Meghan Greenberg ignored the subtleties of the Alcubierre drive, but it mattered little. She always slept on space travels. As soon as she had entered her cabin, she had dimmed the lights to the minimum, and after nourishing she had gone to sleep. Meghan had set an alarm, but like other passengers, she liked to be able to rely on a human hostess.
She unbuckled from her bed and drifted off the metre that separated it from the bathroom. After a microwave shower (nothing beat the real thing: she couldn't wait to touch ground), she opened her small refrigerator. Pulling a bag from the inside, she drew the tube and connected it to her vein, and relaxed for a while, floating naked in the microgravity. One of the small luxuries of space travel that she had been joyful to discover: most people tended to get sick and vomit, which was always funny but not in microgravity, but she actually liked the feeling.
A few minutes later, the bag finished, she disconnected and disposed of it in the recycler. She took the sun barrier from her case and started applying it carefully on her skin in front of the mirror. The cream had a blueish hue that disappeared in a few minutes, so that one could apply it and make sure not to leave off any spot. Of course there were parts of her body she couldn't reach, but those were catered for with the next step of the dressing-up procedure: the body armour.
The fine fabric was made of reactive molecules: they would become hard like a shell before an impact, be it from a projectile or a blade, and as a bonus they were built to absorb all solar radiation. Perfect.
Meghan donned her black body armour unitard, and chose a dark red tunic to go on top. Standard-issue boots plus her case completed her attire. She looked at the mirror: the blue was already starting to fade, leaving behind the tingling sensation that she always thought was imaginary and had never commented with anyone.

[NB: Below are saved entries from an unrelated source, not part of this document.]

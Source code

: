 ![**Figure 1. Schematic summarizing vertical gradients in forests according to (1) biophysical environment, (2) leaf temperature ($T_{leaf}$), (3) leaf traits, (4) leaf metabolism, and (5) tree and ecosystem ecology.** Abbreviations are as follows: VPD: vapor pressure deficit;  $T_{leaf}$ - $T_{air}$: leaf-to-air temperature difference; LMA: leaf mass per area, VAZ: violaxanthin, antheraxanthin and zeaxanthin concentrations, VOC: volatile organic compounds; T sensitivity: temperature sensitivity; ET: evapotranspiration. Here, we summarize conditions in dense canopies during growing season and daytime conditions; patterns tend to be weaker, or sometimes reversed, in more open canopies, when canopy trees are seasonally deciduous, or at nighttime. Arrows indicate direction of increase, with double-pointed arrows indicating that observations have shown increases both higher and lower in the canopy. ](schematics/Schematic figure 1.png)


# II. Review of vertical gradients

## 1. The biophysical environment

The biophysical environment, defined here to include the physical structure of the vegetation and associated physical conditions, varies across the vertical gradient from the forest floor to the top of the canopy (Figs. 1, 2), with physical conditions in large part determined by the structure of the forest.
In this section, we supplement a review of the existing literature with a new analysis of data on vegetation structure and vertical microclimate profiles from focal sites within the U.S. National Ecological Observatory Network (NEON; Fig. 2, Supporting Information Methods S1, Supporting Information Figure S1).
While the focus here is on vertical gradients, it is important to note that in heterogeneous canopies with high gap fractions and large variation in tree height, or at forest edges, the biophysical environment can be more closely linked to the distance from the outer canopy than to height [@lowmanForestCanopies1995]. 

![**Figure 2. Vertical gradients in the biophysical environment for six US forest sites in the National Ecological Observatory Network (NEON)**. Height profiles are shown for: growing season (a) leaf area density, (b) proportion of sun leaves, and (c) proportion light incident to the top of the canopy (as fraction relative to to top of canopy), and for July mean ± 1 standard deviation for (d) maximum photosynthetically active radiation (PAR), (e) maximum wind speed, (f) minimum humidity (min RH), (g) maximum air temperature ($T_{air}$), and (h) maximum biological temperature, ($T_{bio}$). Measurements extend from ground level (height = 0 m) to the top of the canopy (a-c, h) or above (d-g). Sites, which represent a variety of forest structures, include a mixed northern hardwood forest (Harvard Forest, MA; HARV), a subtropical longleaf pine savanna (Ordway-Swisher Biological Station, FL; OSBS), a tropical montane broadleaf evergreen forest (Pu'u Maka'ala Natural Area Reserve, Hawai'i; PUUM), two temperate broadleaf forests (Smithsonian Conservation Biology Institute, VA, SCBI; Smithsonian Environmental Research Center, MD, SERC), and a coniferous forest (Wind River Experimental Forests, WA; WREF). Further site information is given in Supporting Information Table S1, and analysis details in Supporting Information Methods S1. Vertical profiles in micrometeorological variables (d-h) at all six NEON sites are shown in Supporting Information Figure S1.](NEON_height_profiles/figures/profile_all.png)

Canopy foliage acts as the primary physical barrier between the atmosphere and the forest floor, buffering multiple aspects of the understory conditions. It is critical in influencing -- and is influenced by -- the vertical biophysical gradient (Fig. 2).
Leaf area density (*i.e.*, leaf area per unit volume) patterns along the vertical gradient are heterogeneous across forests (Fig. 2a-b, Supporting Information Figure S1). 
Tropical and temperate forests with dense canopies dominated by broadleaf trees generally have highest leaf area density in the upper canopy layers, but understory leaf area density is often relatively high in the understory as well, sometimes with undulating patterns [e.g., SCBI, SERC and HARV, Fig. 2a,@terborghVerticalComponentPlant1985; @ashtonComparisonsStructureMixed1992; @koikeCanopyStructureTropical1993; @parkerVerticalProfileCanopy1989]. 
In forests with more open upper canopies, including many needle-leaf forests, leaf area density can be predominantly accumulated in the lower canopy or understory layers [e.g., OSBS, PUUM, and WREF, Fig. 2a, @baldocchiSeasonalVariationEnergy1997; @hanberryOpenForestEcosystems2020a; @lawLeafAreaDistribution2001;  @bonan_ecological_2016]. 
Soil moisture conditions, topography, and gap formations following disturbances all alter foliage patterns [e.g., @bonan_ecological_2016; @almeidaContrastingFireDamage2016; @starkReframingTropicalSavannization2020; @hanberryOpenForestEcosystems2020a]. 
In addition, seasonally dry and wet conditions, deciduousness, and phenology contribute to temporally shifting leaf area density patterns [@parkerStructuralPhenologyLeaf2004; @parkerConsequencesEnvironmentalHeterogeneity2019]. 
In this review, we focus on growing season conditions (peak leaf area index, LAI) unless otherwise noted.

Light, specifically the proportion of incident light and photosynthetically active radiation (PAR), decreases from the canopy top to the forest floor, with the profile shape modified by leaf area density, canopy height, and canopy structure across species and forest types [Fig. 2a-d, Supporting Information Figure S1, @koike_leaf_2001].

The red alert lights came on: fifteen minutes for the ship to disengage her Alcubierre Drive. Meghan grabbed the arm of the chair and buckled up. She considered the mission ahead. A murdered diplomat was never easy: too many sensitivities could be hurt. But the reports made it all mysterious enough for her curiosity to be piqued. The alert panel showed the rotation had started, and indeed she noticed how the sensation of weight slowly returned.
Minutes later, the Alcubierre drive was cut off and the ship dropped to real space. Or something similar, Meghan thought. Who knew.
She unbuckled and found she could walk, the rotation of the passenger section creating enough gravity for people to move around comfortably. In half an hour or so they'd have landed on Clarke, and she expected an expedited pass through the customs. Meghan was anxious to start working.
She recalled what she had read of Clarke. One of the first colonies, three suns. Extremely short nights at irregular intervals: astronomers insisted they were not irregular, but they certainly looked so. Artificial day/night periods had been established in order to preserve the circadian cycles, though apparently the local natives were already adapting.
Meghan covered her head with the hood of her tunic, and put her sunglasses on.
A planet with almost no night. Not the best place for a vampire detective to work on.